En ce qui concerne cette dernière disposition, la Cour a jugé, en dernier lieu, que celle-ci prévoit l’obligation pour l’État membre qui fait usage des facultés prévues à l’article 14, paragraphes 4 et 5, de la directive 2011/95 d’accorder au réfugié concerné, se trouvant sur le territoire dudit État membre, à tout le moins, le bénéfice des droits consacrés par la convention de Genève auxquels cet article 14, paragraphe 6, fait expressément référence ainsi que des droits prévus par cette convention dont la jouissance n’exige pas une résidence régulière. En outre, la Cour a souligné que cette dernière disposition ne saurait être interprétée en aucune manière en ce sens qu’elle aurait pour effet d’inciter les États membres à se soustraire à leurs obligations internationales, telles qu’elles résultent de ladite convention, en limitant les droits que tirent ces personnes de la même convention. Par ailleurs, la Cour a ajouté que l’application de l’article 14, paragraphes 4 à 6, de cette directive est sans préjudice de l’obligation, pour l’État membre concerné, de respecter les dispositions pertinentes de la charte des droits fondamentaux.

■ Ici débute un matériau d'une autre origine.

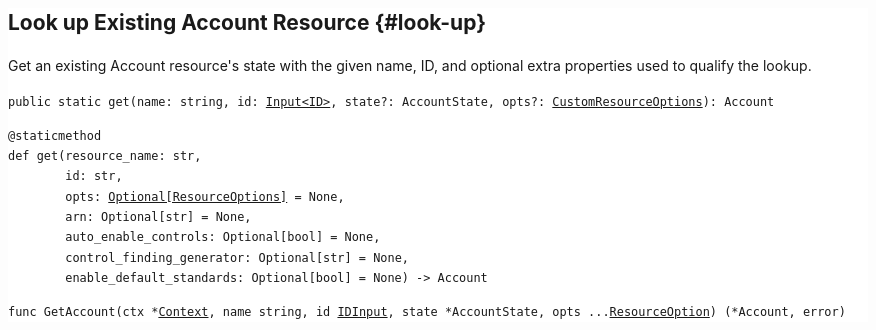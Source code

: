 

## Look up Existing Account Resource {#look-up}

Get an existing Account resource's state with the given name, ID, and optional extra properties used to qualify the lookup.
<div>
<pulumi-chooser type="language" options="typescript,python,go,csharp,java,yaml"></pulumi-chooser>
</div>

<div>
<pulumi-choosable type="language" values="javascript,typescript">
<div class="highlight"><pre class="chroma"><code class="language-typescript" data-lang="typescript"><span class="k">public static </span><span class="nf">get</span><span class="p">(</span><span class="nx">name</span><span class="p">:</span> <span class="nx">string</span><span class="p">,</span> <span class="nx">id</span><span class="p">:</span> <span class="nx"><a href="/docs/reference/pkg/nodejs/pulumi/pulumi/#ID">Input&lt;ID&gt;</a></span><span class="p">,</span> <span class="nx">state</span><span class="p">?:</span> <span class="nx">AccountState</span><span class="p">,</span> <span class="nx">opts</span><span class="p">?:</span> <span class="nx"><a href="/docs/reference/pkg/nodejs/pulumi/pulumi/#CustomResourceOptions">CustomResourceOptions</a></span><span class="p">): </span><span class="nx">Account</span></code></pre></div>
</pulumi-choosable>
</div>

<div>
<pulumi-choosable type="language" values="python">
<div class="highlight"><pre class="chroma"><code class="language-python" data-lang="python"><span class=nd>@staticmethod</span>
<span class="k">def </span><span class="nf">get</span><span class="p">(</span><span class="nx">resource_name</span><span class="p">:</span> <span class="nx">str</span><span class="p">,</span>
        <span class="nx">id</span><span class="p">:</span> <span class="nx">str</span><span class="p">,</span>
        <span class="nx">opts</span><span class="p">:</span> <span class="nx"><a href="/docs/reference/pkg/python/pulumi/#pulumi.ResourceOptions">Optional[ResourceOptions]</a></span> = None<span class="p">,</span>
        <span class="nx">arn</span><span class="p">:</span> <span class="nx">Optional[str]</span> = None<span class="p">,</span>
        <span class="nx">auto_enable_controls</span><span class="p">:</span> <span class="nx">Optional[bool]</span> = None<span class="p">,</span>
        <span class="nx">control_finding_generator</span><span class="p">:</span> <span class="nx">Optional[str]</span> = None<span class="p">,</span>
        <span class="nx">enable_default_standards</span><span class="p">:</span> <span class="nx">Optional[bool]</span> = None<span class="p">) -&gt;</span> Account</code></pre></div>
</pulumi-choosable>
</div>

<div>
<pulumi-choosable type="language" values="go">
<div class="highlight"><pre class="chroma"><code class="language-go" data-lang="go"><span class="k">func </span>GetAccount<span class="p">(</span><span class="nx">ctx</span><span class="p"> *</span><span class="nx"><a href="https://pkg.go.dev/github.com/pulumi/pulumi/sdk/v3/go/pulumi?tab=doc#Context">Context</a></span><span class="p">,</span> <span class="nx">name</span><span class="p"> </span><span class="nx">string</span><span class="p">,</span> <span class="nx">id</span><span class="p"> </span><span class="nx"><a href="https://pkg.go.dev/github.com/pulumi/pulumi/sdk/v3/go/pulumi?tab=doc#IDInput">IDInput</a></span><span class="p">,</span> <span class="nx">state</span><span class="p"> *</span><span class="nx">AccountState</span><span class="p">,</span> <span class="nx">opts</span><span class="p"> ...</span><span class="nx"><a href="https://pkg.go.dev/github.com/pulumi/pulumi/sdk/v3/go/pulumi?tab=doc#ResourceOption">ResourceOption</a></span><span class="p">) (*<span class="nx">Account</span>, error)</span></code></pre></div>
</pulumi-choosable>
</div>
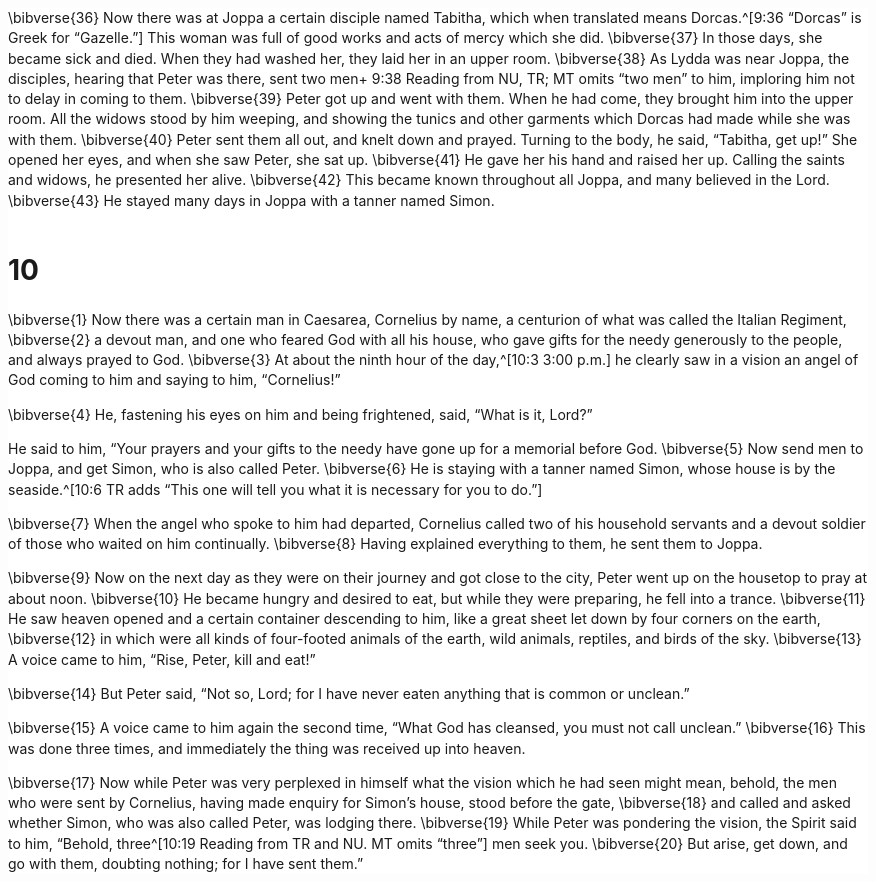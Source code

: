 \bibverse{36} Now there was at Joppa a certain disciple named Tabitha, which when translated means Dorcas.^[9:36 “Dorcas” is Greek for “Gazelle.”] This woman was full of good works and acts of mercy which she did. \bibverse{37} In those days, she became sick and died. When they had washed her, they laid her in an upper room. \bibverse{38} As Lydda was near Joppa, the disciples, hearing that Peter was there, sent two men+ 9:38 Reading from NU, TR; MT omits “two men” to him, imploring him not to delay in coming to them. \bibverse{39} Peter got up and went with them. When he had come, they brought him into the upper room. All the widows stood by him weeping, and showing the tunics and other garments which Dorcas had made while she was with them. \bibverse{40} Peter sent them all out, and knelt down and prayed. Turning to the body, he said, “Tabitha, get up!” She opened her eyes, and when she saw Peter, she sat up. \bibverse{41} He gave her his hand and raised her up. Calling the saints and widows, he presented her alive. \bibverse{42} This became known throughout all Joppa, and many believed in the Lord. \bibverse{43} He stayed many days in Joppa with a tanner named Simon.
 

# 10 
\bibverse{1} Now there was a certain man in Caesarea, Cornelius by name, a centurion of what was called the Italian Regiment, \bibverse{2} a devout man, and one who feared God with all his house, who gave gifts for the needy generously to the people, and always prayed to God. \bibverse{3} At about the ninth hour of the day,^[10:3 3:00 p.m.] he clearly saw in a vision an angel of God coming to him and saying to him, “Cornelius!” 


\bibverse{4} He, fastening his eyes on him and being frightened, said, “What is it, Lord?” 

He said to him, “Your prayers and your gifts to the needy have gone up for a memorial before God. \bibverse{5} Now send men to Joppa, and get Simon, who is also called Peter. \bibverse{6} He is staying with a tanner named Simon, whose house is by the seaside.^[10:6 TR adds “This one will tell you what it is necessary for you to do.”] 


\bibverse{7} When the angel who spoke to him had departed, Cornelius called two of his household servants and a devout soldier of those who waited on him continually. \bibverse{8} Having explained everything to them, he sent them to Joppa. 

\bibverse{9} Now on the next day as they were on their journey and got close to the city, Peter went up on the housetop to pray at about noon. \bibverse{10} He became hungry and desired to eat, but while they were preparing, he fell into a trance. \bibverse{11} He saw heaven opened and a certain container descending to him, like a great sheet let down by four corners on the earth, \bibverse{12} in which were all kinds of four-footed animals of the earth, wild animals, reptiles, and birds of the sky. \bibverse{13} A voice came to him, “Rise, Peter, kill and eat!” 

\bibverse{14} But Peter said, “Not so, Lord; for I have never eaten anything that is common or unclean.” 

\bibverse{15} A voice came to him again the second time, “What God has cleansed, you must not call unclean.” \bibverse{16} This was done three times, and immediately the thing was received up into heaven. 

\bibverse{17} Now while Peter was very perplexed in himself what the vision which he had seen might mean, behold, the men who were sent by Cornelius, having made enquiry for Simon’s house, stood before the gate, \bibverse{18} and called and asked whether Simon, who was also called Peter, was lodging there. \bibverse{19} While Peter was pondering the vision, the Spirit said to him, “Behold, three^[10:19 Reading from TR and NU. MT omits “three”] men seek you. \bibverse{20} But arise, get down, and go with them, doubting nothing; for I have sent them.”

La Cour a conclu son examen en soulignant que, tandis que, sous l’empire de la convention de Genève, les personnes relevant de l’une des hypothèses décrites à l’article 14, paragraphes 4 et 5, de la directive 2011/95 sont passibles, en vertu de l’article 33, paragraphe 2, de cette convention, d’une mesure de refoulement ou d’expulsion vers leur pays d’origine, et ce quand bien même leur vie ou leur liberté y serait menacée, de telles personnes ne peuvent en revanche, en vertu de cette directive, faire l’objet d’un refoulement si celui-ci leur faisait courir le risque que soient violés leurs droits fondamentaux consacrés à l’article 4 et à l’article 19, paragraphe 2, de la charte des droits fondamentaux. Ces personnes sont, certes, susceptibles de faire l’objet, dans l’État membre concerné, d’une décision de révocation du statut de réfugié, au sens de l’article 2, sous e), de ladite directive, ou d’une décision de refus d’octroi de ce statut, mais l’adoption de telles décisions ne saurait affecter leur qualité de réfugié lorsqu’elles remplissent les conditions matérielles requises pour être considérées comme étant des réfugiés, au sens de l’article 2, sous d), de la même directive, lu en combinaison avec les dispositions du chapitre III de celle-ci, et, donc, de l’article 1er, section A, de la convention de Genève.


( 1 ) Directive 2011/95/UE du Parlement européen et du Conseil, du 13 décembre 2011, concernant les normes relatives aux conditions que doivent remplir les ressortissants des pays tiers ou les apatrides pour pouvoir bénéficier d’une protection internationale, à un statut uniforme pour les réfugiés ou les personnes pouvant bénéficier de la protection subsidiaire, et au contenu de cette protection (JO 2011, L 337, p. 9).

( 2 ) Convention relative au statut des réfugiés, signée à Genève le 28 juillet 1951.